ACTION ITEM.
State the number of lines in the listing that contain "wird". No further words are expected.

RECORD EXTRACTS.
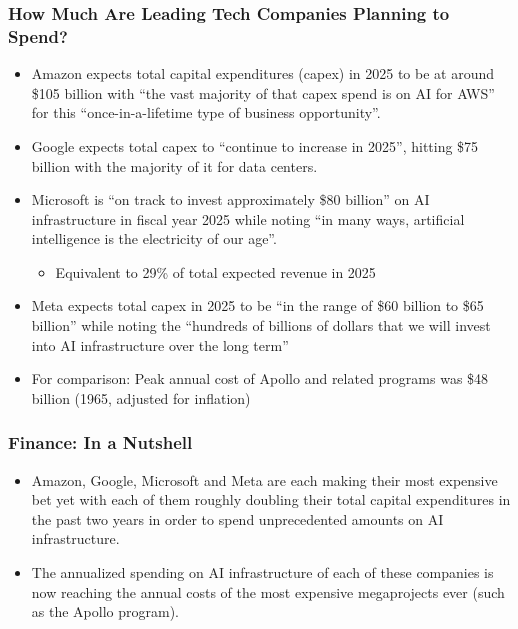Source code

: \documentclass[aspectratio=169]{beamer}
\begin{document}
    \begin{frame}
        \frametitle{How Much Are Leading Tech Companies Planning to Spend?}
        \begin{itemize}
            \item Amazon expects total capital expenditures (capex) in 2025 to be at around \$105 billion with ``the vast majority of that capex spend is on AI for AWS'' for this ``once-in-a-lifetime type of business opportunity''.~\parencite{cnbc_amazon_2025}
            \item Google expects total capex to ``continue to increase in 2025'', hitting \$75 billion with the majority of it for data centers.~\parencite{data_center_dynamics_google_2025}
            \item Microsoft is ``on track to invest approximately \$80 billion'' on AI infrastructure in fiscal year 2025 while noting ``in many ways, artificial intelligence is the electricity of our age''.~\parencite{microsoft_golden_2025}
            \begin{itemize}
                \item Equivalent to 29\% of total expected revenue in 2025~\parencite{yahoo_finance_microsoft_2025}
            \end{itemize}
            \item Meta expects total capex in 2025 to be ``in the range of \$60 billion to \$65 billion'' while noting the ``hundreds of billions of dollars that we will invest into AI infrastructure over the long term''~\parencite{meta_earnings_call_2025}
            \item For comparison: Peak annual cost of Apollo and related programs was \$48 billion (1965, adjusted for inflation)~\parencite{planetary_society_how_2019}
        \end{itemize}
    \end{frame}
    \begin{frame}
        \frametitle{Finance: In a Nutshell}
        \begin{itemize}
            \item Amazon, Google, Microsoft and Meta are each making their most expensive bet yet with each of them roughly doubling their total capital expenditures in the past two years in order to spend unprecedented amounts on AI infrastructure.
            \item The annualized spending on AI infrastructure of each of these companies is now reaching the annual costs of the most expensive megaprojects ever (such as the Apollo program).
        \end{itemize}
    \end{frame}
\end{document}
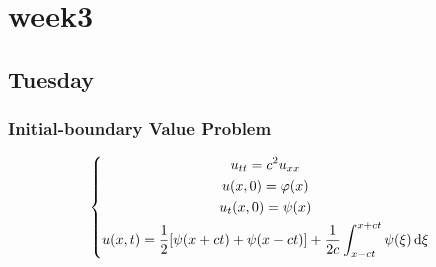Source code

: 


\chapter{week3}

\section{Tuesday}
\subsection{Initial-boundary Value Problem}
\[\left\{\begin{gathered}u_{tt}=c^2u_{xx}\\u(x,0)=\varphi(x)\\u_t(x,0)=\psi(x)\\u(x,t)=\frac{1}{2}[\psi(x+ct)+\psi(x-ct)]+\frac{1}{2c}\int_{x-ct}^{x+ct}\psi(\xi)\,\mathrm{d} \xi\end{gathered}\right.
\]





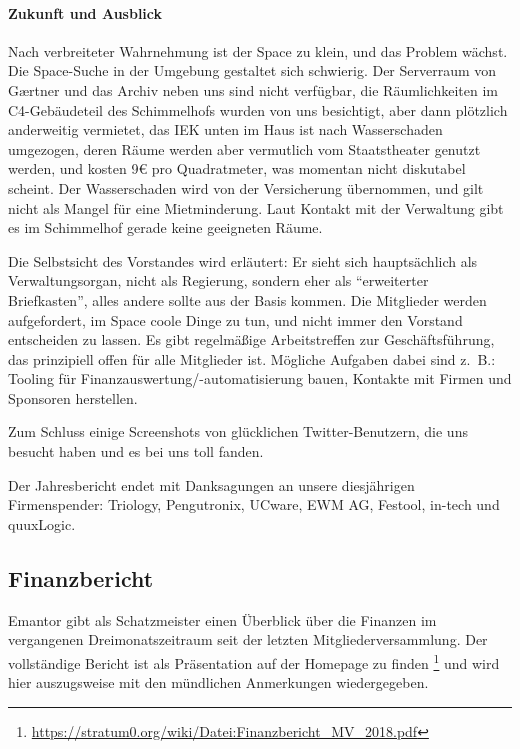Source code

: \documentclass{s0minutes}
\begin{document}
\paragraph{Zukunft und Ausblick}

Nach verbreiteter Wahrnehmung ist der Space zu klein, und das Problem wächst.
Die Space-Suche in der Umgebung gestaltet sich schwierig. Der Serverraum von
G\ae{}rtner und das Archiv neben uns sind nicht verfügbar, die Räumlichkeiten im
C4-Gebäudeteil des Schimmelhofs wurden von uns besichtigt, aber dann plötzlich
anderweitig vermietet, das IEK unten im Haus ist nach Wasserschaden umgezogen,
deren Räume werden aber vermutlich vom Staatstheater genutzt werden, und kosten
9€ pro Quadratmeter, was momentan nicht diskutabel scheint. Der Wasserschaden
wird von der Versicherung übernommen, und gilt nicht als Mangel für eine
Mietminderung. Laut Kontakt mit der Verwaltung gibt es im Schimmelhof gerade
keine geeigneten Räume.

Die Selbstsicht des Vorstandes wird erläutert: Er sieht sich hauptsächlich als
Verwaltungsorgan, nicht als Regierung, sondern eher als "`erweiterter
Briefkasten"', alles andere sollte aus der Basis kommen.  Die Mitglieder werden
aufgefordert, im Space coole Dinge zu tun, und nicht immer den Vorstand
entscheiden zu lassen.  Es gibt regelmäßige Arbeitstreffen zur Geschäftsführung,
das prinzipiell offen für alle Mitglieder ist. Mögliche Aufgaben dabei sind
z.~B.: Tooling für Finanzauswertung/-automatisierung bauen, Kontakte mit Firmen
und Sponsoren herstellen.

Zum Schluss einige Screenshots von glücklichen Twitter-Benutzern, die uns
besucht haben und es bei uns toll fanden.

Der Jahresbericht endet mit Danksagungen an unsere diesjährigen Firmenspender:
Triology, Pengutronix, UCware, EWM AG, Festool, in-tech und quuxLogic.


\subsection{Finanzbericht}

Emantor gibt als Schatzmeister einen Überblick über die Finanzen im
vergangenen Dreimonatszeitraum seit der letzten Mitgliederversammlung. Der
vollständige Bericht ist als Präsentation auf der Homepage zu finden%
\footnote{\url{https://stratum0.org/wiki/Datei:Finanzbericht_MV_2018.pdf}}
und wird hier auszugsweise mit den mündlichen Anmerkungen wiedergegeben.
\end{document}
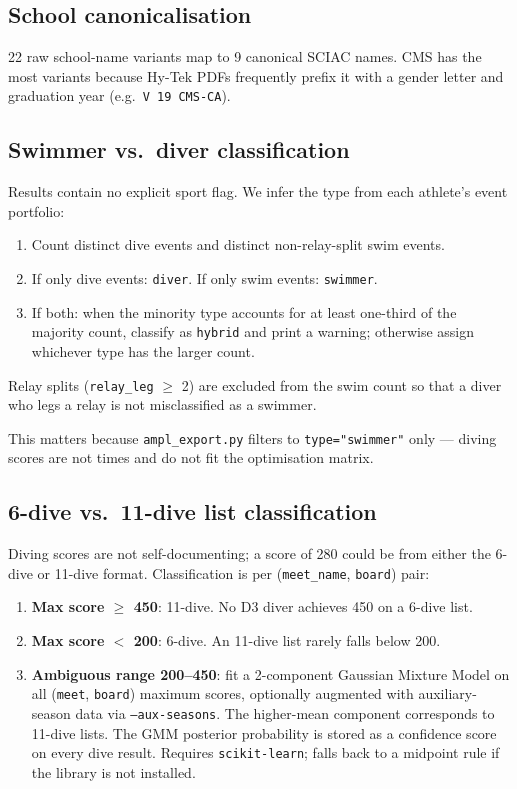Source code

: \documentclass{article}
\begin{document}
\subsection{School canonicalisation}

22 raw school-name variants map to 9 canonical SCIAC names. CMS has the most
variants because Hy-Tek PDFs frequently prefix it with a gender letter and
graduation year (e.g.\ \texttt{V 19 CMS-CA}).

\subsection{Swimmer vs.\ diver classification}

Results contain no explicit sport flag. We infer the type from each athlete's
event portfolio:

\begin{enumerate}[noitemsep]
  \item Count distinct dive events and distinct non-relay-split swim events.
  \item If only dive events: \texttt{diver}. If only swim events:
        \texttt{swimmer}.
  \item If both: when the minority type accounts for at least one-third of
        the majority count, classify as \texttt{hybrid} and print a warning;
        otherwise assign whichever type has the larger count.
\end{enumerate}

Relay splits (\texttt{relay\_leg} $\geq$ 2) are excluded from the swim count
so that a diver who legs a relay is not misclassified as a swimmer.

This matters because \texttt{ampl\_export.py} filters to \texttt{type="swimmer"}
only --- diving scores are not times and do not fit the optimisation matrix.

\subsection{6-dive vs.\ 11-dive list classification}

Diving scores are not self-documenting; a score of 280 could be from either
the 6-dive or 11-dive format. Classification is per (\texttt{meet\_name},
\texttt{board}) pair:

\begin{enumerate}[noitemsep]
  \item \textbf{Max score $\geq$ 450}: 11-dive. No D3 diver achieves 450 on
        a 6-dive list.
  \item \textbf{Max score $<$ 200}: 6-dive. An 11-dive list rarely falls
        below 200.
  \item \textbf{Ambiguous range 200--450}: fit a 2-component Gaussian Mixture
        Model on all (\texttt{meet}, \texttt{board}) maximum scores,
        optionally augmented with auxiliary-season data via
        \texttt{--aux-seasons}. The higher-mean component corresponds to
        11-dive lists. The GMM posterior probability is stored as a confidence
        score on every dive result. Requires \texttt{scikit-learn}; falls back
        to a midpoint rule if the library is not installed.
\end{enumerate}
\end{document}
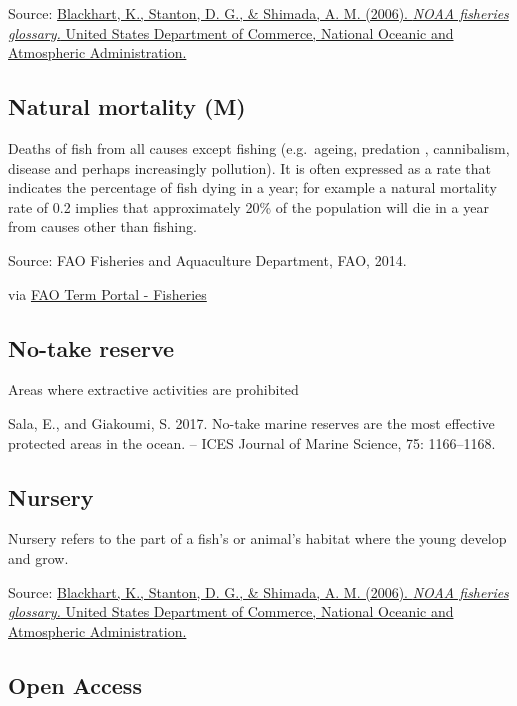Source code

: \documentclass[
  11pt,
]{book}
\begin{document}
Source: \href{https://repository.library.noaa.gov/view/noaa/12856}{Blackhart, K., Stanton, D. G., \& Shimada, A. M. (2006). \emph{NOAA fisheries glossary.} United States Department of Commerce, National Oceanic and Atmospheric Administration.}

\hypertarget{natural-mortality-m}{%
\subsection{Natural mortality (M)}\label{natural-mortality-m}}

Deaths of fish from all causes except fishing (e.g.~ageing, predation , cannibalism, disease and perhaps increasingly pollution). It is often expressed as a rate that indicates the percentage of fish dying in a year; for example a natural mortality rate of 0.2 implies that approximately 20\% of the population will die in a year from causes other than fishing.

Source: FAO Fisheries and Aquaculture Department, FAO, 2014.

via \href{http://www.fao.org/fishery/glossary/en}{FAO Term Portal - Fisheries}

\hypertarget{no-take-reserve}{%
\subsection{No-take reserve}\label{no-take-reserve}}

Areas where extractive activities are prohibited

Sala, E., and Giakoumi, S. 2017. No-take marine reserves are the most effective protected areas in the ocean. -- ICES Journal of Marine Science, 75: 1166--1168.

\hypertarget{nursery}{%
\subsection{Nursery}\label{nursery}}

Nursery refers to the part of a fish's or animal's habitat where the young develop and grow.

Source: \href{https://repository.library.noaa.gov/view/noaa/12856}{Blackhart, K., Stanton, D. G., \& Shimada, A. M. (2006). \emph{NOAA fisheries glossary.} United States Department of Commerce, National Oceanic and Atmospheric Administration.}

\hypertarget{open-access}{%
\subsection{Open Access}\label{open-access}}
\end{document}

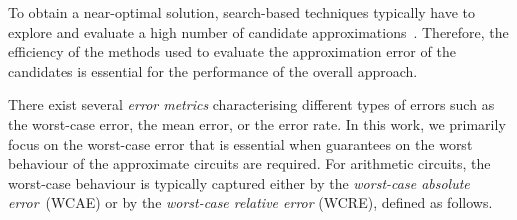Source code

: \documentclass[runningheads]{llncs}
\begin{document}
To obtain a near-optimal solution, search-based techniques typically have to
explore and evaluate a high number of candidate
approximations~\cite{approx-So-Mo-CGP'15}. Therefore, the efficiency of the
methods used to evaluate the approximation error of the candidates is essential
for the performance of the overall approach. 




\vspace{0.5em}

There exist several \emph{error metrics} characterising different types of
errors such as the worst-case error, the mean error, or the error rate. In this
work, we primarily focus on the worst-case error that is essential when
guarantees on the worst behaviour of the approximate circuits are required.  For
arithmetic circuits, the worst-case behaviour is typically captured either by
the \emph{worst-case absolute error}~(WCAE) or by the \emph{worst-case relative
error} (WCRE), defined as follows.
\end{document}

YOUR SOLUTION.
3